Work item |
Exactly repeat all the records below, omitting the images they hold.

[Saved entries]
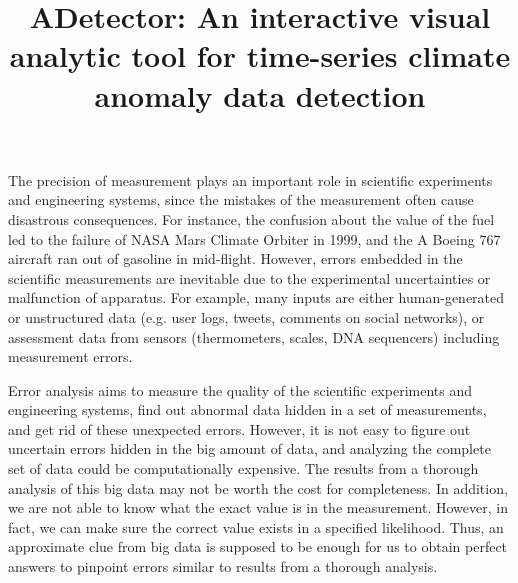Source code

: \documentclass{vgtc}                          %
\title{ADetector: An interactive visual analytic tool for time-series climate anomaly data detection}
\author{Tsung Tai Yeh\thanks{e-mail: yeh14@purdue.edu}\\ %
     \parbox{1.4in} \scriptsize Electrical Computer Engineering Department \\ Purdue University %
\and Shuying Feng\thanks{e-mail:feng98@purdue.edu}\\ %
     \parbox{1.4in}\scriptsize Electrical Computer Engineering Department \\ Purdue University %
}
\begin{document}


\maketitle


The precision of measurement plays an important role in scientific experiments and engineering systems, since the mistakes of the measurement often cause disastrous consequences. For instance, the confusion about the value of the fuel led to the failure of NASA Mars Climate Orbiter in 1999, and the A Boeing 767 aircraft ran out of gasoline in mid-flight\cite{ifan2012}. However, errors embedded in the scientific measurements are inevitable due to the experimental uncertainties or malfunction of apparatus. For example,  many inputs are either human-generated or unstructured data (e.g. user logs, tweets, comments on social networks), or assessment data from sensors (thermometers, scales, DNA sequencers) including measurement errors. 

Error analysis aims to measure the quality of the scientific experiments and engineering systems, find out abnormal data hidden in a set of measurements, and get rid of these unexpected errors. However, it is not easy to figure out uncertain errors hidden in the big amount of data, and analyzing the complete set of data could be computationally expensive. The results from a thorough analysis of this big data may not be worth the cost for completeness. In addition, we are not able to know what the exact value is in the measurement. However, in fact, we can make sure the correct value exists in a specified likelihood\cite{ifan2012}. Thus, an approximate clue from big data is supposed to be enough for us to obtain perfect answers to pinpoint errors similar to results from a thorough analysis.
	
\end{document}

Answer section |
Source code

: \documentclass{vgtc}                          %
\title{ADetector: An interactive visual analytic tool for time-series climate anomaly data detection}
\author{Tsung Tai Yeh\thanks{e-mail: yeh14@purdue.edu}\\ %
     \parbox{1.4in} \scriptsize Electrical Computer Engineering Department \\ Purdue University %
\and Shuying Feng\thanks{e-mail:feng98@purdue.edu}\\ %
     \parbox{1.4in}\scriptsize Electrical Computer Engineering Department \\ Purdue University %
}
\begin{document}


\maketitle


The precision of measurement plays an important role in scientific experiments and engineering systems, since the mistakes of the measurement often cause disastrous consequences. For instance, the confusion about the value of the fuel led to the failure of NASA Mars Climate Orbiter in 1999, and the A Boeing 767 aircraft ran out of gasoline in mid-flight\cite{ifan2012}. However, errors embedded in the scientific measurements are inevitable due to the experimental uncertainties or malfunction of apparatus. For example,  many inputs are either human-generated or unstructured data (e.g. user logs, tweets, comments on social networks), or assessment data from sensors (thermometers, scales, DNA sequencers) including measurement errors. 

Error analysis aims to measure the quality of the scientific experiments and engineering systems, find out abnormal data hidden in a set of measurements, and get rid of these unexpected errors. However, it is not easy to figure out uncertain errors hidden in the big amount of data, and analyzing the complete set of data could be computationally expensive. The results from a thorough analysis of this big data may not be worth the cost for completeness. In addition, we are not able to know what the exact value is in the measurement. However, in fact, we can make sure the correct value exists in a specified likelihood\cite{ifan2012}. Thus, an approximate clue from big data is supposed to be enough for us to obtain perfect answers to pinpoint errors similar to results from a thorough analysis.
	
\end{document}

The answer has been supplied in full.